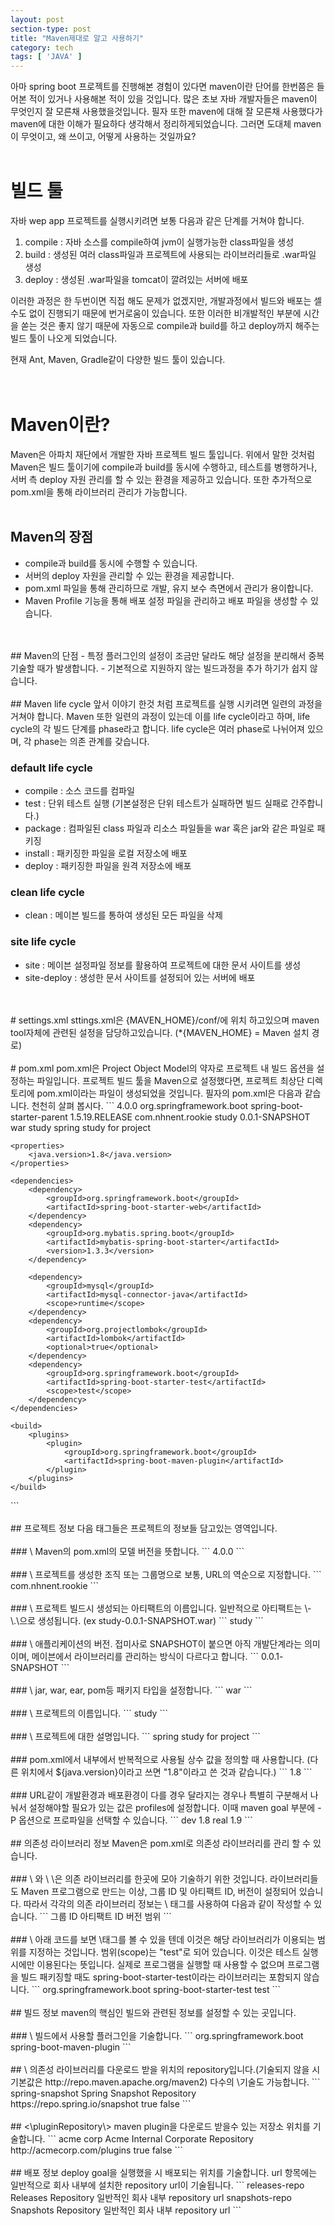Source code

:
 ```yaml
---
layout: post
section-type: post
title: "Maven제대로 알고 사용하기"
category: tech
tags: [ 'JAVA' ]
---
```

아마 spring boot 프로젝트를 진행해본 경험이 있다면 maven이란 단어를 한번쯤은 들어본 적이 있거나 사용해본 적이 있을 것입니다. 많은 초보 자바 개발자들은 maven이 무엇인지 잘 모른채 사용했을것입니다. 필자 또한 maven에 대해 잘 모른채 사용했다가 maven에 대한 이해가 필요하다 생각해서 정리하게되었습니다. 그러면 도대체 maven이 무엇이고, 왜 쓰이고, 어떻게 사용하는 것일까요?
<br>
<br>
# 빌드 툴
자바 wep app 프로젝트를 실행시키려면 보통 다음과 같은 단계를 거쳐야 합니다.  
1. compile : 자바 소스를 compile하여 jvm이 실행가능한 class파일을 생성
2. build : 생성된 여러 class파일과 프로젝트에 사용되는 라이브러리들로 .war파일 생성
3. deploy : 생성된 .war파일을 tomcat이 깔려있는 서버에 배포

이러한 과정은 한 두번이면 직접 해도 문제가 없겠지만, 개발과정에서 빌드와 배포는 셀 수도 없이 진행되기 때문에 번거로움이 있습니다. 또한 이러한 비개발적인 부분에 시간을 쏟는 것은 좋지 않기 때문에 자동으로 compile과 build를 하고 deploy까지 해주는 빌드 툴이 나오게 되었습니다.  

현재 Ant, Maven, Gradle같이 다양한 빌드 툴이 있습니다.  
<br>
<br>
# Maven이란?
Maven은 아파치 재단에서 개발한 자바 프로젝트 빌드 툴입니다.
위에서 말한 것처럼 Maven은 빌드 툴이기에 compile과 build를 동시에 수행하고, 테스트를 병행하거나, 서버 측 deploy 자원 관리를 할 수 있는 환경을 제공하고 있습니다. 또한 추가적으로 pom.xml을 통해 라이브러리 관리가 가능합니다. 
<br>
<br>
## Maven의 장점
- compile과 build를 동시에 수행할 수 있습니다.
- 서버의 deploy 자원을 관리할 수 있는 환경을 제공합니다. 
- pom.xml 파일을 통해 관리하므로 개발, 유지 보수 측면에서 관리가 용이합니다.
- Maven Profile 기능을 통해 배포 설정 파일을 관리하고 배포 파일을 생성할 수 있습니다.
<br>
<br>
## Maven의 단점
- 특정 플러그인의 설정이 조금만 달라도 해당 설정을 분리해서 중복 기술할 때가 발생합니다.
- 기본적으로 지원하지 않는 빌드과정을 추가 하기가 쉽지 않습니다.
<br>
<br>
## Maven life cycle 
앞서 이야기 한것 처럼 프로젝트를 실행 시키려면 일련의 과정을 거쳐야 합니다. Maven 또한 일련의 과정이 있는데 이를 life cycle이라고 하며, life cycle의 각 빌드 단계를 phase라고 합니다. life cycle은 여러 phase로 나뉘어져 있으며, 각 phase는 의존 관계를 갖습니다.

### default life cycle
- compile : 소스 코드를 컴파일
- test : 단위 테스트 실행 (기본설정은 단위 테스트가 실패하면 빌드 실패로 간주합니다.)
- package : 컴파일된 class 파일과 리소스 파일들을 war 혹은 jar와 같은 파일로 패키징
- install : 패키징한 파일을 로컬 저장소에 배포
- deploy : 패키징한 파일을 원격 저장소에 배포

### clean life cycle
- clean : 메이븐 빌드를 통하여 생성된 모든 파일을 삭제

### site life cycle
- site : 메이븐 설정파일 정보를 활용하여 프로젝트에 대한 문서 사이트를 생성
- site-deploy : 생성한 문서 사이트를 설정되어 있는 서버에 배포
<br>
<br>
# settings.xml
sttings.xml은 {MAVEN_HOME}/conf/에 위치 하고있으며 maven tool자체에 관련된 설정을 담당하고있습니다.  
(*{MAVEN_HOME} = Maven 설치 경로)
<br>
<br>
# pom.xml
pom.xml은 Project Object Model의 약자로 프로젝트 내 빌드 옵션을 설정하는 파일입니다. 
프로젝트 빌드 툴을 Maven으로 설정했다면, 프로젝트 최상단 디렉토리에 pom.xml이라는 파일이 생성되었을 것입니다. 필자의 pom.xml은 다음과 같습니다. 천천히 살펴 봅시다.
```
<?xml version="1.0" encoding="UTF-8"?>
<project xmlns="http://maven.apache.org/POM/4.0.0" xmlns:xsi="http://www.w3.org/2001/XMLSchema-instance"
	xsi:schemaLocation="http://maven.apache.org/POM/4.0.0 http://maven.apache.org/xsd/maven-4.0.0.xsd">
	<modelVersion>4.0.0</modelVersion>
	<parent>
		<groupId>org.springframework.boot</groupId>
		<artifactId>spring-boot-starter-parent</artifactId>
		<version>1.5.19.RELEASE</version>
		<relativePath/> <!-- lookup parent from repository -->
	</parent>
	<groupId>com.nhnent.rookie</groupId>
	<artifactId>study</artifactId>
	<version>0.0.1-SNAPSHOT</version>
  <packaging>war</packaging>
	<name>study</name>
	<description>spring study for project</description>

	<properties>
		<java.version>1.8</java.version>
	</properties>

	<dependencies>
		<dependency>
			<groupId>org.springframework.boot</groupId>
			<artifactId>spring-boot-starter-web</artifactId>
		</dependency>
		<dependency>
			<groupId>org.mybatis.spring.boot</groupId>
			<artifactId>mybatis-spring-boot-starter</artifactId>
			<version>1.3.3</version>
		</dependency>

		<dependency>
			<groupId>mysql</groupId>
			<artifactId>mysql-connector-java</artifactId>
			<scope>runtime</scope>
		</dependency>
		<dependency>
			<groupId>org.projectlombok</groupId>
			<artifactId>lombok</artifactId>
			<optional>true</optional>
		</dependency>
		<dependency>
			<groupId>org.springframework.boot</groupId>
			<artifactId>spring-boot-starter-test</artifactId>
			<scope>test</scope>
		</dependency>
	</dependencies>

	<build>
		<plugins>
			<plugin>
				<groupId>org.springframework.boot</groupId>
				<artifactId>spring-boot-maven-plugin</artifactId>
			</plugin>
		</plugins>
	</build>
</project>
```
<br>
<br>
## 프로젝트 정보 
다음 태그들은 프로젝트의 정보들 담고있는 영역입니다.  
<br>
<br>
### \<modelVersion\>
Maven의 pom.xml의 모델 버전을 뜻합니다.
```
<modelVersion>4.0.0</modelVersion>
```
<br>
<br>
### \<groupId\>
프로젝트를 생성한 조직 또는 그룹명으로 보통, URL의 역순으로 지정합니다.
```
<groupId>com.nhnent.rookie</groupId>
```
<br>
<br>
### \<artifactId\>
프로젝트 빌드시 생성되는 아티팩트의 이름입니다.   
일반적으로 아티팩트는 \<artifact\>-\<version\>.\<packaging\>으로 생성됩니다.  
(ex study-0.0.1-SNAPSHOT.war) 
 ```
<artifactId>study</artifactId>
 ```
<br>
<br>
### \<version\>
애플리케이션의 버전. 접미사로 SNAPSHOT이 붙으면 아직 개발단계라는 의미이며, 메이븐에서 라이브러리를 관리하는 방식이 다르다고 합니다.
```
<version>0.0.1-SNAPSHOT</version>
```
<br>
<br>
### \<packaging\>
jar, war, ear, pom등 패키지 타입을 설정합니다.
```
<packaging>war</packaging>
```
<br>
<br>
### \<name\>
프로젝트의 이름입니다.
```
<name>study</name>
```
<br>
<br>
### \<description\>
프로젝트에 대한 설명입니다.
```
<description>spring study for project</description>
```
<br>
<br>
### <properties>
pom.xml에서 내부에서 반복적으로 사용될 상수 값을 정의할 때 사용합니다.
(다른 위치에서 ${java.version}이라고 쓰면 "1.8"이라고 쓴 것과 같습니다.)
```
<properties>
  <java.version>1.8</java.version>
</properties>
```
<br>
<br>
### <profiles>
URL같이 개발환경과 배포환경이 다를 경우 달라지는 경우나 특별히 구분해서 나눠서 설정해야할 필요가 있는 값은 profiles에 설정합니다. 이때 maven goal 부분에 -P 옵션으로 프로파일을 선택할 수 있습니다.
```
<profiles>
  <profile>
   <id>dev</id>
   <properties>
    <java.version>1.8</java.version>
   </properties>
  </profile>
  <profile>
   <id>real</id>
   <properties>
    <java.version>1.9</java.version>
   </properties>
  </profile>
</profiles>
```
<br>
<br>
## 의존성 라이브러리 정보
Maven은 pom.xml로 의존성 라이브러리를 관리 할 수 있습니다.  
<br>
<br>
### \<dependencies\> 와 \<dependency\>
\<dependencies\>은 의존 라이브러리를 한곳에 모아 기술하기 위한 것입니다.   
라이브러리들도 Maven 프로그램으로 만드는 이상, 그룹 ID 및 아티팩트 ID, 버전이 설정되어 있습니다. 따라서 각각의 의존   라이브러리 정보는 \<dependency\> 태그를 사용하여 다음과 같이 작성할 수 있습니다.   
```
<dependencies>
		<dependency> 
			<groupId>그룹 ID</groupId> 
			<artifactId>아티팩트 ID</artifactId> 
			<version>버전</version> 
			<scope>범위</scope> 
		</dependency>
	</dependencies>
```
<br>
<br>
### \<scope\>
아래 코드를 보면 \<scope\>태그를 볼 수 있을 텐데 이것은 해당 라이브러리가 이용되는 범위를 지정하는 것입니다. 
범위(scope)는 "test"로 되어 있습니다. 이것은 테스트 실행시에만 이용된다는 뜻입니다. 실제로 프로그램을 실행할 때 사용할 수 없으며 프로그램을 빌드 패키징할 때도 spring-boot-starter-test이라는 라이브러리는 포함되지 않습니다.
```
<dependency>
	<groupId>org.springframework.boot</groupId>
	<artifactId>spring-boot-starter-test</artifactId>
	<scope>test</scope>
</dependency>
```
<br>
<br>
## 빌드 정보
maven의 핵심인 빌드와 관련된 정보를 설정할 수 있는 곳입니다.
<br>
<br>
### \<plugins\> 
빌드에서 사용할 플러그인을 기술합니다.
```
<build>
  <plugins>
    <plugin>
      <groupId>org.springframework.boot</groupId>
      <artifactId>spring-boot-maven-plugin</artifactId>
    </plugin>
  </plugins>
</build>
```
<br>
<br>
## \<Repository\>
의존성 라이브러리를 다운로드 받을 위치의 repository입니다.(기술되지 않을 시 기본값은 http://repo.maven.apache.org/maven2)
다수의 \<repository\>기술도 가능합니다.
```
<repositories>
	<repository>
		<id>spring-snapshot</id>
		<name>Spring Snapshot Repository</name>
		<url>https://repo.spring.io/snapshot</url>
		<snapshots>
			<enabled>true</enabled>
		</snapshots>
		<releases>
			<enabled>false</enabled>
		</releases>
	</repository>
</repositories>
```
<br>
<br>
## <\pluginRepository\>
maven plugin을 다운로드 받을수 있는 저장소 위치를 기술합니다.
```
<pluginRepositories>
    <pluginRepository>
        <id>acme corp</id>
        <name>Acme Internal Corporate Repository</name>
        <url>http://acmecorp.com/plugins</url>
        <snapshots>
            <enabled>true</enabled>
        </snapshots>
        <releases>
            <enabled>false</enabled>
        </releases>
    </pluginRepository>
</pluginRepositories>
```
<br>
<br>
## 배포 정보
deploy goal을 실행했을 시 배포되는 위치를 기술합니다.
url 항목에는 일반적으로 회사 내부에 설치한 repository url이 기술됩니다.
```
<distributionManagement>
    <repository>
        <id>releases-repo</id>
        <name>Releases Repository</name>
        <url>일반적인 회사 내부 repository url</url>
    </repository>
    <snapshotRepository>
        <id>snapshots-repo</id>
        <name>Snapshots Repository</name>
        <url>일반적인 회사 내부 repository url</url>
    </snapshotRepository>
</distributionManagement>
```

--------

• **What to produce**
After examining the listing, give only the count of lines holding the string "true".

• **Task answer**
3